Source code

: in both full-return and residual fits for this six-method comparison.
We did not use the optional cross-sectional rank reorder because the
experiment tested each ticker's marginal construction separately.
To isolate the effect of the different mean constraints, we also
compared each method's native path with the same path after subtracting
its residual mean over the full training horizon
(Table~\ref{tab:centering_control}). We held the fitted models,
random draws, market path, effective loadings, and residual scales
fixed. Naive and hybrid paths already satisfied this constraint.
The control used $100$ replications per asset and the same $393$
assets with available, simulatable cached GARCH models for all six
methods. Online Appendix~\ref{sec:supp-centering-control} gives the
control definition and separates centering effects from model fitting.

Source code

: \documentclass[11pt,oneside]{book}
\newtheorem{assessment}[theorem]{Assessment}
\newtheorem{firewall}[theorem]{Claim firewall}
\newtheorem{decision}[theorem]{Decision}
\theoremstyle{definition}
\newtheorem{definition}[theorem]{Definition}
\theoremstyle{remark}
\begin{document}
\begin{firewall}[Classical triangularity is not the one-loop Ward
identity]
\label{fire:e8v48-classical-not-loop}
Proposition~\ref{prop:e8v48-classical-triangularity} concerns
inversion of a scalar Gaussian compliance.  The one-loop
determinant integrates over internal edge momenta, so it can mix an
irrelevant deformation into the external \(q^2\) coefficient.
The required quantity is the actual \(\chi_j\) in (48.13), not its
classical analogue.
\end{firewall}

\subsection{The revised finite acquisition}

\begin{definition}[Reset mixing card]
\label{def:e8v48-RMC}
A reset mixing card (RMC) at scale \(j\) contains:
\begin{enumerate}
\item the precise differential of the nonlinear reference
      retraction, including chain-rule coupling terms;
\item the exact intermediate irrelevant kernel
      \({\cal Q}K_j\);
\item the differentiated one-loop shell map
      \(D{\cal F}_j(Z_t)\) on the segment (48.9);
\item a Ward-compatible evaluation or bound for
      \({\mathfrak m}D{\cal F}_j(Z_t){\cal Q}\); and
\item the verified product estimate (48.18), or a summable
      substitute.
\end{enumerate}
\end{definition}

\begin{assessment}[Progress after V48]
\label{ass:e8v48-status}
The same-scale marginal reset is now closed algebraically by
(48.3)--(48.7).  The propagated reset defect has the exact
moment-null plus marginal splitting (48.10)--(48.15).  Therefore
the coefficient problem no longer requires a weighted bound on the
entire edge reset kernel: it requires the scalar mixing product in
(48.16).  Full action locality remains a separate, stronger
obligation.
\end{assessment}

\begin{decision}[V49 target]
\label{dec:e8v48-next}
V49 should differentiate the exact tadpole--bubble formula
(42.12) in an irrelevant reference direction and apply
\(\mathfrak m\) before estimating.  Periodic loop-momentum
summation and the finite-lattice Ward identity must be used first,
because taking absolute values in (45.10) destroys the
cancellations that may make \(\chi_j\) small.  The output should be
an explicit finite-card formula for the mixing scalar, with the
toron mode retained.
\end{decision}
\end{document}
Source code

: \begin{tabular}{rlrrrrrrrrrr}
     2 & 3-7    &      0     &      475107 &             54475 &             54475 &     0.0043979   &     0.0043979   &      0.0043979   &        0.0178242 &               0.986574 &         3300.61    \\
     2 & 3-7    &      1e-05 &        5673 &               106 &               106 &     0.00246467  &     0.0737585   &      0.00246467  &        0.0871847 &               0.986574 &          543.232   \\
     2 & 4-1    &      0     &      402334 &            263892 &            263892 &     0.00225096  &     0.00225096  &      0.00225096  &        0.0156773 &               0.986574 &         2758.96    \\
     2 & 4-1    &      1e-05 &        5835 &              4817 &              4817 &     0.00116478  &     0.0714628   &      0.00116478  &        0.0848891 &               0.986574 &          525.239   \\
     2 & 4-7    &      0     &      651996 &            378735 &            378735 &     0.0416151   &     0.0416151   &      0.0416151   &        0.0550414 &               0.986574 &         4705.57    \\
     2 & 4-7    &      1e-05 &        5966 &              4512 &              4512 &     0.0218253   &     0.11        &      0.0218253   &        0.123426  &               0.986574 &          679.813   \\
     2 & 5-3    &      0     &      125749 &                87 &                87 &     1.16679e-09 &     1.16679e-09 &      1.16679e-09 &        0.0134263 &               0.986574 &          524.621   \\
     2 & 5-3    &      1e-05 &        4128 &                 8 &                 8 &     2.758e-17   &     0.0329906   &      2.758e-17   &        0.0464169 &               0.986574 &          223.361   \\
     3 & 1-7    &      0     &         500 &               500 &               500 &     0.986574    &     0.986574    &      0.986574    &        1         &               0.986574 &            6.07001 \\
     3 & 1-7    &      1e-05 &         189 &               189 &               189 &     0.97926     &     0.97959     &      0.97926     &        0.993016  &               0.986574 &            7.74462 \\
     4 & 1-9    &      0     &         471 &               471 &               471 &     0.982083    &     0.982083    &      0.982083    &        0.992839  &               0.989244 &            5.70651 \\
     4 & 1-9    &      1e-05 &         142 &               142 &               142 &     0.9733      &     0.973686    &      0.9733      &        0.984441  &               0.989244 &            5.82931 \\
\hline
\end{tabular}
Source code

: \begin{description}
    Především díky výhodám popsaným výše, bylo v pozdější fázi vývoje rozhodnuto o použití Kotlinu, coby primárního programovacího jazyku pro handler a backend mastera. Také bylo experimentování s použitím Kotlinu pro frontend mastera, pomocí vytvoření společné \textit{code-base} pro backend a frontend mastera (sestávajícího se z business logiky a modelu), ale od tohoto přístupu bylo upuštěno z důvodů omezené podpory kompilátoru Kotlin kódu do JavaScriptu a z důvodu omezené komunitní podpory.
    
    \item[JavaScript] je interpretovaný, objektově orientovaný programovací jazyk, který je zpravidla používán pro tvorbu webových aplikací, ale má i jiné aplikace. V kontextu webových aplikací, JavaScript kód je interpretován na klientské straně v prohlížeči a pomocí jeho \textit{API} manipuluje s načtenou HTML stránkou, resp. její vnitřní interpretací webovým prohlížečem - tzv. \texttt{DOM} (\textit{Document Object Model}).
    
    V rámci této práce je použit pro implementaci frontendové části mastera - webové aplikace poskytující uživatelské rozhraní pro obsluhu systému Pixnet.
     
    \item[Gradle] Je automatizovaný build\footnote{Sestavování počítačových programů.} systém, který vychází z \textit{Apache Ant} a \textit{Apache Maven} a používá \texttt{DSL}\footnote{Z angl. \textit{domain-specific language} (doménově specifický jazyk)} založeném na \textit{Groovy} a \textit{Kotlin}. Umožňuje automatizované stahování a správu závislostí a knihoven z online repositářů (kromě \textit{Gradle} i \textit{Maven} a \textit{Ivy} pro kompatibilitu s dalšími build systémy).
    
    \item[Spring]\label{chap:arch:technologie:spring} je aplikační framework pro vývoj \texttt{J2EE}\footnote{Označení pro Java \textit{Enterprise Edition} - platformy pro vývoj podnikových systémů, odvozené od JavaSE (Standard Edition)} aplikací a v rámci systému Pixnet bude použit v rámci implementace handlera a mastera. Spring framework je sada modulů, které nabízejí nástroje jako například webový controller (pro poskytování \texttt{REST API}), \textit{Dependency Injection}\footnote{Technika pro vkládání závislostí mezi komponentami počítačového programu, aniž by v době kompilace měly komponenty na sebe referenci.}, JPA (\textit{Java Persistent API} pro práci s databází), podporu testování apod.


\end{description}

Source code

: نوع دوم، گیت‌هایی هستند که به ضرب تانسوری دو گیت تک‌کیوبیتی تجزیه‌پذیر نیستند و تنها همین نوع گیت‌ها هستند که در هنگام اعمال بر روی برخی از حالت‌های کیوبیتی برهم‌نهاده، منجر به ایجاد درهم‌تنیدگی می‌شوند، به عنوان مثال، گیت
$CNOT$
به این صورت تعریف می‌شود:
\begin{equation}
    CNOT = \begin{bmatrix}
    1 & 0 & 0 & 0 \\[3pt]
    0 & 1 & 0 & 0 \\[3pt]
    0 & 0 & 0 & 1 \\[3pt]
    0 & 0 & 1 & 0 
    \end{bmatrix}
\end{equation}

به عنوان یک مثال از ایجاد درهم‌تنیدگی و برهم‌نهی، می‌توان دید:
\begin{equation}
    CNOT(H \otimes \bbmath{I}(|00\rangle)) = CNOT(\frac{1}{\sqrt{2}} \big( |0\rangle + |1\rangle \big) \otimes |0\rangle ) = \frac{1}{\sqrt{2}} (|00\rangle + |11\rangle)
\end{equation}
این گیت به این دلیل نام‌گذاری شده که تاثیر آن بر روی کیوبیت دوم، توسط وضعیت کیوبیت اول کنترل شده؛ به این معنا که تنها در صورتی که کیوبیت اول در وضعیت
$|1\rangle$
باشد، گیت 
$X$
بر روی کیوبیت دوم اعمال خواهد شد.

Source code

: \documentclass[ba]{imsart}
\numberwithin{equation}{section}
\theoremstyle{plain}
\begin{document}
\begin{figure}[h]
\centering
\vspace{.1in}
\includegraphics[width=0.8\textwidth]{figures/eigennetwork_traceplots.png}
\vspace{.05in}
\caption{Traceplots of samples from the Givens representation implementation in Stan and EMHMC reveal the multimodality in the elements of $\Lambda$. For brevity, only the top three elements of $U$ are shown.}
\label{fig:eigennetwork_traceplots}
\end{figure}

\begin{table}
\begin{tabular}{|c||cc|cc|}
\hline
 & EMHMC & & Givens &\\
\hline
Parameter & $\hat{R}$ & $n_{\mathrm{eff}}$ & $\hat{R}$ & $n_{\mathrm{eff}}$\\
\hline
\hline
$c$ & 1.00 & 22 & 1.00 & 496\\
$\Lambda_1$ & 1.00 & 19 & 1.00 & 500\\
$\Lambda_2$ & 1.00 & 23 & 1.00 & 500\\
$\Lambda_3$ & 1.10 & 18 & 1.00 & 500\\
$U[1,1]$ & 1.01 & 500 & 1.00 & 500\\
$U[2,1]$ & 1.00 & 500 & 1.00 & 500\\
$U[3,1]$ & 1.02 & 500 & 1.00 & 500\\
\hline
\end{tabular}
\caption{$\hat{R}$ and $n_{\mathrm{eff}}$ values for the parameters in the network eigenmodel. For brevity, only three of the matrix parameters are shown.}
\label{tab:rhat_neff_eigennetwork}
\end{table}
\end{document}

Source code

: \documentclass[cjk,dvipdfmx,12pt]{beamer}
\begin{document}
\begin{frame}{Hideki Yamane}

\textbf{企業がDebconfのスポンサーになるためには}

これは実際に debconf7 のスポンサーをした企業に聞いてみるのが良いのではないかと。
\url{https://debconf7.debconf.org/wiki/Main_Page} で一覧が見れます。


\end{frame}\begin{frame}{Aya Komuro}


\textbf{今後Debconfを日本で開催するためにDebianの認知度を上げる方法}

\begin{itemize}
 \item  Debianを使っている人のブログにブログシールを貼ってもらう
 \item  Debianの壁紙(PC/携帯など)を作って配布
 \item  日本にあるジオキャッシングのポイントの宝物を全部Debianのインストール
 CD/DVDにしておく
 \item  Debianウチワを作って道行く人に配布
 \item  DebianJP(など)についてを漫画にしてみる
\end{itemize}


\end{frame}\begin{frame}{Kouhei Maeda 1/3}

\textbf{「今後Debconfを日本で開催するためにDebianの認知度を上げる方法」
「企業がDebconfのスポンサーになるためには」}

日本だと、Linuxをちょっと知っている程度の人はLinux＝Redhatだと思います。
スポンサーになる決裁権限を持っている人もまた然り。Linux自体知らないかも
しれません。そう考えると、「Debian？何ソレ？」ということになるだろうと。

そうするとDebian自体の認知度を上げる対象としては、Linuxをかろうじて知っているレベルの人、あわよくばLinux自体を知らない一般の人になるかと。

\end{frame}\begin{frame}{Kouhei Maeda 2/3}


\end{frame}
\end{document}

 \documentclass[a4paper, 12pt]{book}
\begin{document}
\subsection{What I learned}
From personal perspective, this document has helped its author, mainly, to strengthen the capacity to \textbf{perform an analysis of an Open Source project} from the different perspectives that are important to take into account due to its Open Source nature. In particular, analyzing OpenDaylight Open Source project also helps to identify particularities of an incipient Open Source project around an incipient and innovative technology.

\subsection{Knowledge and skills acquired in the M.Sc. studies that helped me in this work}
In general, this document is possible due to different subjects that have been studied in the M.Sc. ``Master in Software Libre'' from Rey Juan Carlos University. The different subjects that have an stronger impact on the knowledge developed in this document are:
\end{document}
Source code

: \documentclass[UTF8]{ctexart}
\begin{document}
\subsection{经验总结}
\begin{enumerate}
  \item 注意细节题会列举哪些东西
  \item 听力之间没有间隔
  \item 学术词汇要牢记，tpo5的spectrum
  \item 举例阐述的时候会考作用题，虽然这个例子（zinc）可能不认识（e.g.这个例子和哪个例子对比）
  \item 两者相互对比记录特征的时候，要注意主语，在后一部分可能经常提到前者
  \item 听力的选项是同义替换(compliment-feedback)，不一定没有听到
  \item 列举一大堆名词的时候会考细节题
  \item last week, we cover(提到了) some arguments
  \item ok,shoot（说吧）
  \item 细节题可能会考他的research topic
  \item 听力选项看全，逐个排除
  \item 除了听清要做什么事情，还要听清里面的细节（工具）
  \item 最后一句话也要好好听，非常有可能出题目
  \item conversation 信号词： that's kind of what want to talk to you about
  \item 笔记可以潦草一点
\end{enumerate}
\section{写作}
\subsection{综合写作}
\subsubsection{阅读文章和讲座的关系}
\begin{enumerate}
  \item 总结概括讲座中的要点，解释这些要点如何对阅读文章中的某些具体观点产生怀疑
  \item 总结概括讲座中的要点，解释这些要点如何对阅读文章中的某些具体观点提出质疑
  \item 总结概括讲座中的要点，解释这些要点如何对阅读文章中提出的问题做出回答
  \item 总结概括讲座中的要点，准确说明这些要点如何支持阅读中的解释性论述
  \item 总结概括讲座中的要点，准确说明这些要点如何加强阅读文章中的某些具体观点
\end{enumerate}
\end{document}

:::

**TRY IT**
Read through the entries and copy each line in which "stronger" appears.

**RESULT FOR THIS TASK**
(48.16).  Full action locality remains a separate, stronger
In general, this document is possible due to different subjects that have been studied in the M.Sc. ``Master in Software Libre'' from Rey Juan Carlos University. The different subjects that have an stronger impact on the knowledge developed in this document are:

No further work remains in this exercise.